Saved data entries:

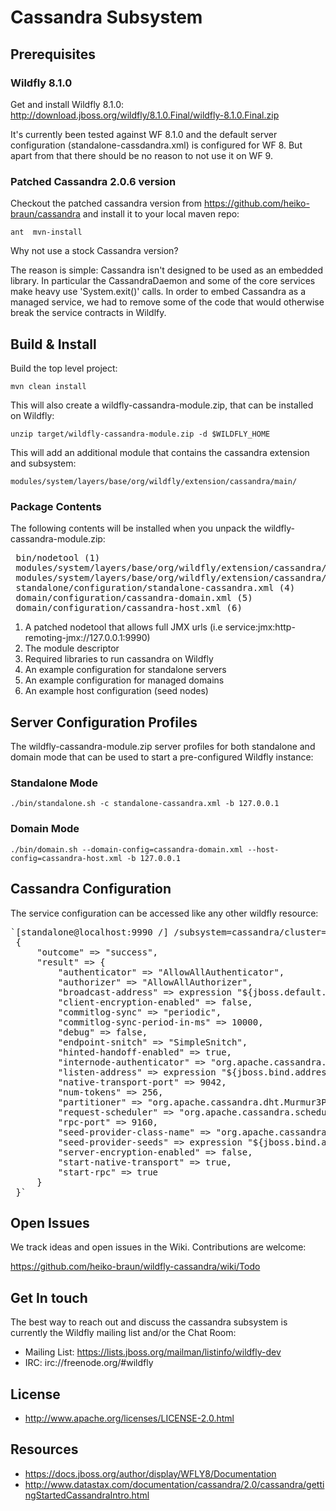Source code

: 

# Cassandra Subsystem

## Prerequisites

### Wildfly 8.1.0

Get and install Wildfly 8.1.0: http://download.jboss.org/wildfly/8.1.0.Final/wildfly-8.1.0.Final.zip

It's currently been tested against WF 8.1.0 and the default server configuration (standalone-cassdandra.xml) is configured for WF 8.
But apart from that there should be no reason to not use it on WF 9.

### Patched Cassandra 2.0.6 version
Checkout the patched cassandra version from https://github.com/heiko-braun/cassandra and install it to your local maven repo:

 `ant  mvn-install`

Why not use a stock Cassandra version?

The reason is simple: Cassandra isn't designed to be used as an embedded library.
In particular the CassandraDaemon and some of the core services make heavy use 'System.exit()' calls.
In order to embed Cassandra as a managed service, we had to remove some of the code
 that would otherwise break the service contracts in Wildlfy.


## Build & Install

Build the top level project:

`mvn clean install`

This will also create a wildfly-cassandra-module.zip, that can be installed on Wildfly:

`unzip target/wildfly-cassandra-module.zip -d $WILDFLY_HOME`

This will add an additional module that contains the cassandra extension and subsystem:

`modules/system/layers/base/org/wildfly/extension/cassandra/main/`

### Package Contents

The following contents will be installed when you unpack the wildfly-cassandra-module.zip:

<pre>
 bin/nodetool (1)
 modules/system/layers/base/org/wildfly/extension/cassandra/main/module.xml (2)
 modules/system/layers/base/org/wildfly/extension/cassandra/main/*.jar (3)
 standalone/configuration/standalone-cassandra.xml (4)
 domain/configuration/cassandra-domain.xml (5)
 domain/configuration/cassandra-host.xml (6)
</pre>

<ol>
    <li> A patched nodetool that allows full JMX urls (i.e service:jmx:http-remoting-jmx://127.0.0.1:9990)
    <li> The module descriptor
    <li> Required libraries to run cassandra on Wildfly
    <li> An example configuration for standalone servers
    <li> An example configuration for managed domains
    <li> An example host configuration (seed nodes)
</ol>

## Server Configuration Profiles

The wildfly-cassandra-module.zip server profiles for both standalone and domain mode that can be used to start a pre-configured Wildfly instance:

### Standalone Mode

`./bin/standalone.sh -c standalone-cassandra.xml -b 127.0.0.1`

### Domain Mode

`./bin/domain.sh --domain-config=cassandra-domain.xml --host-config=cassandra-host.xml -b 127.0.0.1`

## Cassandra Configuration

The service configuration can be accessed like any other wildfly resource:

<pre>
`[standalone@localhost:9990 /] /subsystem=cassandra/cluster=WildflyCluster:read-resource
 {
     "outcome" => "success",
     "result" => {
         "authenticator" => "AllowAllAuthenticator",
         "authorizer" => "AllowAllAuthorizer",
         "broadcast-address" => expression "${jboss.default.multicast.address:230.0.0.4}",
         "client-encryption-enabled" => false,
         "commitlog-sync" => "periodic",
         "commitlog-sync-period-in-ms" => 10000,
         "debug" => false,
         "endpoint-snitch" => "SimpleSnitch",
         "hinted-handoff-enabled" => true,
         "internode-authenticator" => "org.apache.cassandra.auth.AllowAllInternodeAuthenticator",
         "listen-address" => expression "${jboss.bind.address:127.0.0.1}",
         "native-transport-port" => 9042,
         "num-tokens" => 256,
         "partitioner" => "org.apache.cassandra.dht.Murmur3Partitioner",
         "request-scheduler" => "org.apache.cassandra.scheduler.NoScheduler",
         "rpc-port" => 9160,
         "seed-provider-class-name" => "org.apache.cassandra.locator.SimpleSeedProvider",
         "seed-provider-seeds" => expression "${jboss.bind.address:127.0.0.1}",
         "server-encryption-enabled" => false,
         "start-native-transport" => true,
         "start-rpc" => true
     }
 }`
</pre>

## Open Issues

We track ideas and open issues in the Wiki. Contributions are welcome:

https://github.com/heiko-braun/wildfly-cassandra/wiki/Todo

## Get In touch

The best way to reach out and discuss the cassandra subsystem is currently the Wildfly mailing list and/or the Chat Room:

- Mailing List: https://lists.jboss.org/mailman/listinfo/wildfly-dev
- IRC: irc://freenode.org/#wildfly

## License

- http://www.apache.org/licenses/LICENSE-2.0.html

## Resources
- https://docs.jboss.org/author/display/WFLY8/Documentation
- http://www.datastax.com/documentation/cassandra/2.0/cassandra/gettingStartedCassandraIntro.html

Your instructions: Write out each entry exactly; any pictures stay out of the copy.

Answer box:
Source code

: 

# Cassandra Subsystem

## Prerequisites

### Wildfly 8.1.0

Get and install Wildfly 8.1.0: http://download.jboss.org/wildfly/8.1.0.Final/wildfly-8.1.0.Final.zip

It's currently been tested against WF 8.1.0 and the default server configuration (standalone-cassdandra.xml) is configured for WF 8.
But apart from that there should be no reason to not use it on WF 9.

### Patched Cassandra 2.0.6 version
Checkout the patched cassandra version from https://github.com/heiko-braun/cassandra and install it to your local maven repo:

 `ant  mvn-install`

Why not use a stock Cassandra version?

The reason is simple: Cassandra isn't designed to be used as an embedded library.
In particular the CassandraDaemon and some of the core services make heavy use 'System.exit()' calls.
In order to embed Cassandra as a managed service, we had to remove some of the code
 that would otherwise break the service contracts in Wildlfy.


## Build & Install

Build the top level project:

`mvn clean install`

This will also create a wildfly-cassandra-module.zip, that can be installed on Wildfly:

`unzip target/wildfly-cassandra-module.zip -d $WILDFLY_HOME`

This will add an additional module that contains the cassandra extension and subsystem:

`modules/system/layers/base/org/wildfly/extension/cassandra/main/`

### Package Contents

The following contents will be installed when you unpack the wildfly-cassandra-module.zip:

<pre>
 bin/nodetool (1)
 modules/system/layers/base/org/wildfly/extension/cassandra/main/module.xml (2)
 modules/system/layers/base/org/wildfly/extension/cassandra/main/*.jar (3)
 standalone/configuration/standalone-cassandra.xml (4)
 domain/configuration/cassandra-domain.xml (5)
 domain/configuration/cassandra-host.xml (6)
</pre>

<ol>
    <li> A patched nodetool that allows full JMX urls (i.e service:jmx:http-remoting-jmx://127.0.0.1:9990)
    <li> The module descriptor
    <li> Required libraries to run cassandra on Wildfly
    <li> An example configuration for standalone servers
    <li> An example configuration for managed domains
    <li> An example host configuration (seed nodes)
</ol>

## Server Configuration Profiles

The wildfly-cassandra-module.zip server profiles for both standalone and domain mode that can be used to start a pre-configured Wildfly instance:

### Standalone Mode

`./bin/standalone.sh -c standalone-cassandra.xml -b 127.0.0.1`

### Domain Mode

`./bin/domain.sh --domain-config=cassandra-domain.xml --host-config=cassandra-host.xml -b 127.0.0.1`

## Cassandra Configuration

The service configuration can be accessed like any other wildfly resource:

<pre>
`[standalone@localhost:9990 /] /subsystem=cassandra/cluster=WildflyCluster:read-resource
 {
     "outcome" => "success",
     "result" => {
         "authenticator" => "AllowAllAuthenticator",
         "authorizer" => "AllowAllAuthorizer",
         "broadcast-address" => expression "${jboss.default.multicast.address:230.0.0.4}",
         "client-encryption-enabled" => false,
         "commitlog-sync" => "periodic",
         "commitlog-sync-period-in-ms" => 10000,
         "debug" => false,
         "endpoint-snitch" => "SimpleSnitch",
         "hinted-handoff-enabled" => true,
         "internode-authenticator" => "org.apache.cassandra.auth.AllowAllInternodeAuthenticator",
         "listen-address" => expression "${jboss.bind.address:127.0.0.1}",
         "native-transport-port" => 9042,
         "num-tokens" => 256,
         "partitioner" => "org.apache.cassandra.dht.Murmur3Partitioner",
         "request-scheduler" => "org.apache.cassandra.scheduler.NoScheduler",
         "rpc-port" => 9160,
         "seed-provider-class-name" => "org.apache.cassandra.locator.SimpleSeedProvider",
         "seed-provider-seeds" => expression "${jboss.bind.address:127.0.0.1}",
         "server-encryption-enabled" => false,
         "start-native-transport" => true,
         "start-rpc" => true
     }
 }`
</pre>

## Open Issues

We track ideas and open issues in the Wiki. Contributions are welcome:

https://github.com/heiko-braun/wildfly-cassandra/wiki/Todo

## Get In touch

The best way to reach out and discuss the cassandra subsystem is currently the Wildfly mailing list and/or the Chat Room:

- Mailing List: https://lists.jboss.org/mailman/listinfo/wildfly-dev
- IRC: irc://freenode.org/#wildfly

## License

- http://www.apache.org/licenses/LICENSE-2.0.html

## Resources
- https://docs.jboss.org/author/display/WFLY8/Documentation
- http://www.datastax.com/documentation/cassandra/2.0/cassandra/gettingStartedCassandraIntro.html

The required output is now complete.